America has spoken, and one of the newest monuments in the nation’s capital has been voted its most popular. After a hard-fought final round, the National Fire Dog Monument took home top honors in the Washington Post’s “Monument Madness” tournament, besting some of the most worthy and famous contenders, including the Washington Monument, the Lincoln Memorial, and other longtime favorites by popular vote. The monument, co-sponsored by State Farm Insurance and American Humane Association, the country’s first national humane organization, honors the work that accelerant detection canine teams (commonly known as arson dogs and their handlers) do to investigate suspicious fires in homes and businesses around the country.
The challenge followed a bracket format with 16 monuments around the Washington, D.C. area filling out the field. A seven-seed, the National Fire Dog Monument faced tough competition in each round before making its Cinderella run to the finals.
The National Fire Dog Monument is a life-size bronze sculpture depicting an arson dog handler gazing down at his dog after a job well done. Austin Weishel, the monument’s sculptor and a firefighter himself, wanted to capture the powerful link between people, animals, and the world we share. His work captures the connection between arson dogs and their handlers, who rely on one another to do their heroic work. The monument was unveiled in D.C. late in 2013 after an eight city cross country tour.
“The National Fire Dog Monument is unique in that it honors the roles of both human and animal heroes who work to create a better world, protect our families and our communities, and save lives,” said Dr.
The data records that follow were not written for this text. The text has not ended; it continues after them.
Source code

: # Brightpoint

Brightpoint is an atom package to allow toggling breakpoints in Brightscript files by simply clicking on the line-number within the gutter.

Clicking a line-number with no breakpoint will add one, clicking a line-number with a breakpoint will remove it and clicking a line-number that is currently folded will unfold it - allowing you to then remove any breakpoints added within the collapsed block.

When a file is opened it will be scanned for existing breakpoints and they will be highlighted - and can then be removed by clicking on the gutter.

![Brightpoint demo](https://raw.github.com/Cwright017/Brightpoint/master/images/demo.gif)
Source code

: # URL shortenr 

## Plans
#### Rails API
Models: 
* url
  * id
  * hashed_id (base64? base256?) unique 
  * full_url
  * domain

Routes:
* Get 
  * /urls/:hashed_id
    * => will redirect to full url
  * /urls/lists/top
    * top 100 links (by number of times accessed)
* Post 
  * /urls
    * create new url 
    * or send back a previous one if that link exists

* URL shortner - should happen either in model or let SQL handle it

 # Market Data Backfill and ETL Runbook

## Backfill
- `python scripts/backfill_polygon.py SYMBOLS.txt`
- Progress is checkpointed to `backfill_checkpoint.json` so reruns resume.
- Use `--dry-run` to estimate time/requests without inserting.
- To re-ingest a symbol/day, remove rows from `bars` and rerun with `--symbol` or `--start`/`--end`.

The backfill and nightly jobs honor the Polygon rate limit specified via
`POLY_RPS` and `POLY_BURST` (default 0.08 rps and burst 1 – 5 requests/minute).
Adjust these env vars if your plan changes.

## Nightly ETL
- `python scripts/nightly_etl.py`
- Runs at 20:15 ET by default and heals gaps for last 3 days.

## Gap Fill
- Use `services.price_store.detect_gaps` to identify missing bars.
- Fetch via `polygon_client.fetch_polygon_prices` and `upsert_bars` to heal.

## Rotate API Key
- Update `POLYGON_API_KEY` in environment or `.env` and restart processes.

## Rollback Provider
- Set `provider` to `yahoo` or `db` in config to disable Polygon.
Robin Ganzert, American Humane Association President and CEO. “We are also humbled that this monument won the hearts of so many when we were in the same company with such iconic American symbols as the Washington Monument, the Lincoln Memorial, and Arlington National Cemetery’s National Seabee Memorial.”
The National Fire Dog Monument is on permanent display outside Engine Company 2 at 500 F Street Northwest in Washington, D.C., and is always available for public viewing.